What is expected ▸ Wherever the word "Touch" appears in the entries, copy the whole line.

Stored entries ▸

Segment Open

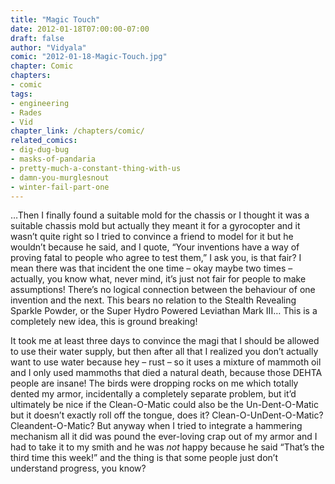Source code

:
```yaml
---
title: "Magic Touch"
date: 2012-01-18T07:00:00-07:00
draft: false
author: "Vidyala"
comic: "2012-01-18-Magic-Touch.jpg"
chapter: Comic
chapters:
- comic
tags: 
- engineering
- Rades
- Vid
chapter_link: /chapters/comic/
related_comics:
- dig-dug-bug
- masks-of-pandaria
- pretty-much-a-constant-thing-with-us
- damn-you-murglesnout
- winter-fail-part-one
---
```


…Then I finally found a suitable mold for the chassis or I thought it was a suitable chassis mold but actually they meant it for a gyrocopter and it wasn’t quite right so I tried to convince a friend to model for it but he wouldn’t because he said, and I quote, “Your inventions have a way of proving fatal to people who agree to test them,” I ask you, is that fair? I mean there was that incident the one time – okay maybe two times – actually, you know what, never mind, it’s just not fair for people to make assumptions! There’s no logical connection between the behaviour of one invention and the next. This bears no relation to the Stealth Revealing Sparkle Powder, or the Super Hydro Powered Leviathan Mark III… This is a completely new idea, this is ground breaking!


It took me at least three days to convince the magi that I should be allowed to use their water supply, but then after all that I realized you don’t actually want to use water because hey – rust – so it uses a mixture of mammoth oil and I only used mammoths that died a natural death, because those DEHTA people are insane! The birds were dropping rocks on me which totally dented my armor, incidentally a completely separate problem, but it’d ultimately be nice if the Clean-O-Matic could also be the Un-Dent-O-Matic but it doesn’t exactly roll off the tongue, does it? Clean-O-UnDent-O-Matic? Cleandent-O-Matic? But anyway when I tried to integrate a hammering mechanism all it did was pound the ever-loving crap out of my armor and I had to take it to my smith and he was *not* happy because he said “That’s the third time this week!” and the thing is that some people just don’t understand progress, you know?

Segment Closed

Solution to this problem ▸
title: "Magic Touch"
comic: "2012-01-18-Magic-Touch.jpg"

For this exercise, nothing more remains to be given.